Prescription for hospital, health care facility success

Hospital and health care facility projects are especially important due to their sensitive nature. Engineers charged with designing these buildings must take special care when working in these mission critical facilities.

By Consulting-Specifying Engineer November 26, 2013


Michael Chow, PE, CxA, LEED AP BD+C, Member/Owner, Metro CD Engineering LLC, Powell, Ohio

George Isherwood, PE, Vice President, Peter Basso Associates, Troy, Mich.

Michael Lentz, Associate, RMF Engineering, Baltimore 

CSE: What sorts of challenges do hospitals and health care facilities pose that you don’t encounter on other projects? 

Michael Chow: Remodeling existing health care facilities and hospitals can be challenging due to the existing conditions and keeping the facility running 24/7 during construction. There may be a lack of record engineering drawings, labeling of HVAC systems, or electrical panelboard schedules. Also, there may be tight above-suspended ceiling space for new engineering systems (e.g., ductwork).

George Isherwood: The people who go to health care facilities are under stress. Whether they are the patient or a family member, they are often overcome by worry and concern. I believe this is important to keep in mind when designing systems in health care facilities. Making things easy and comfortable should be our highest priority.

Michael Lentz: The biggest challenges that I see in health care facilities are energy savings, maintenance, pressurization, and operational redundancy. With the current economic situation, health care, just like any other industry, has had to cut corners. New projects are demanding tighter budgets, and health care facilities are reducing their maintenance staff. This is a more serious concern in health care due to the nature of the facilities to care for patients. It is very difficult to meet the energy savings that are required by U.S. Green Building Council LEED, or even requested by the owner, and sometimes still meet the need of the patients and the facility. Tighter budgets also restrict what types of energy-saving measures the project can support. Budgets have also pushed for more maintenance-friendly equipment while trying not to lose quality or redundancy capabilities.

CSE: Looking into the future 2 to 5 years, how will the needs and characteristics of hospitals and health care facilities change?

Lentz: More and more health care facilities are outsourcing maintenance, which then requires a more maintenance-friendly design. This can greatly increase the cost of the project. Mechanical equipment needs to be more advanced in order to reduce maintenance. The mechanical equipment needs to communicate with the building management system (BMS) more so fewer staff members can monitor a larger number of pieces of equipment. The equipment needs more alarm points in order to troubleshoot problems quicker and easier. Also, more and more of the mechanical equipment is either being required to be or requested to be on emergency power. All of this affects the project budget and contributes to the rising cost of health care.

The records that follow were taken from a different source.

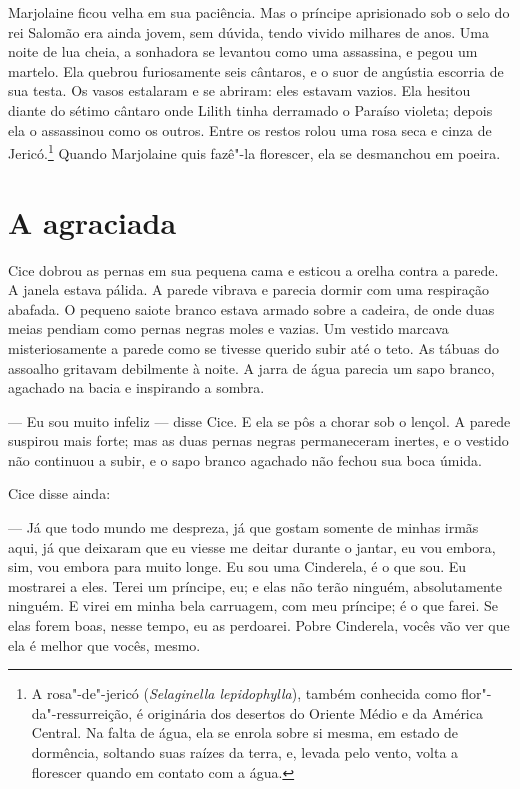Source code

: Marjolaine ficou velha em sua paciência. Mas o príncipe aprisionado sob
o selo do rei Salomão era ainda jovem, sem dúvida, tendo vivido milhares
de anos. Uma noite de lua cheia, a sonhadora se levantou como uma
assassina, e pegou um martelo. Ela quebrou furiosamente seis cântaros, e o
suor de angústia escorria de sua testa. Os vasos estalaram e se abriram:
eles estavam vazios. Ela hesitou diante do sétimo cântaro onde Lilith
tinha derramado o Paraíso violeta; depois ela o assassinou como os outros.
Entre os restos rolou uma rosa seca e cinza de Jericó.\footnote{ A rosa"-de"-jericó 
(\textit{Selaginella lepidophylla}), também conhecida como flor"-da"-ressurreição, é originária dos
desertos do Oriente Médio e da América Central. Na falta
de água, ela se enrola sobre si mesma, em estado de dormência, soltando
suas raízes da terra, e, levada pelo vento, volta a florescer quando em
contato com a água.} Quando Marjolaine quis fazê"-la florescer, ela se
desmanchou em poeira.

\section*{A agraciada}

Cice dobrou as pernas em sua pequena cama e esticou a orelha contra a
parede. A janela estava pálida. A parede vibrava e parecia dormir com uma
respiração abafada. O pequeno saiote branco estava armado sobre a cadeira,
de onde duas meias pendiam como pernas negras moles e vazias. Um vestido
marcava misteriosamente a parede como se tivesse querido subir até o teto.
As tábuas do assoalho gritavam debilmente à noite. A
jarra de água parecia um sapo branco, agachado na bacia e inspirando a
sombra.

--- Eu sou muito infeliz --- disse Cice. E ela se pôs a chorar sob o
lençol. A parede suspirou mais forte; mas as duas pernas negras
permaneceram inertes, e o vestido não continuou a subir, e o sapo branco
agachado não fechou sua boca úmida.

Cice disse ainda:

--- Já que todo mundo me despreza, já que gostam somente de minhas irmãs
aqui, já que deixaram que eu viesse me deitar durante o jantar, eu vou
embora, sim, vou embora para muito longe. Eu sou uma Cinderela, é o que
sou. Eu mostrarei a eles. Terei um príncipe, eu; e elas não terão ninguém,
absolutamente ninguém. E virei em minha bela carruagem, com meu príncipe;
é o que farei. Se elas forem boas, nesse tempo, eu as perdoarei. Pobre
Cinderela, vocês vão ver que ela é melhor que vocês, mesmo.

Isherwood: In my experience, I believe the health care industry is making great strides at changing the public’s perception on what to expect when visiting medical and health care facilities. Health care facilities have always been a place you go when you’re sick or injured. In the near future, that will continue to change. I first noticed this when we went to visit my mother-in-law at our local hospital. She commented that her room was like a nice hotel. My oldest daughter attended a healthy cooking class, and my younger children wanted to go back for dinner after my mother-in-law was discharged. Looking at the design of hospitals, sometimes we become immune to the effects they have on the general public. My children’s experience going to the hospital was one of excitement and learning, which is day and night to my memory in visiting hospitals as a child and a young adult.

Chow: We anticipate there will be more renovations to existing hospitals and health care facilities. The challenge will be to meet the future codes such as the number of receptacles in critical patient rooms increasing due to changes in NFPA 70: National Electrical Code (NEC). The existing electrical infrastructure may not be able to accommodate these changes without significant additions that many times are not accounted for in the initial construction budget by the owner of the facility. 

CSE: How often are you called on to retro-commission hospitals and health care facilities, as opposed to new construction of a building? What are some key differences between the two?

Isherwood: In our experience, commissioning services are being purchased for new construction in hospitals, but the demand for retro-commissioning services is not as high. We believe this is because of the high monitoring of existing systems from outside review agencies. Even though these reviews are being completed, we believe most health care systems do not fully realize the benefits of retro-commissioning. 

CSE: Since the Affordable Care Act passed, what shift in the types of hospitals and health care facilities work have you experienced? For example, a bigger workload, more retro work on existing facilities vs. new construction, etc.

Isherwood: I think health care networks are still figuring out how the Affordable Care Act is going to benefit them and they are holding back resources until the government uncertainty is clarified. We have experienced a shift toward smaller renovations and infrastructure projects. 

CSE: How has the economy impacted your work in this area? Have you seen the number of projects decline with the recession, and improve now that the economy is on the uptick?

Isherwood: I believe the economy has not had a significant impact on the largely privatized health care design industry. I believe the implementation and shifting of resources from the adoption of the Affordable Care Act has overpowered any positive effects from the rising economy.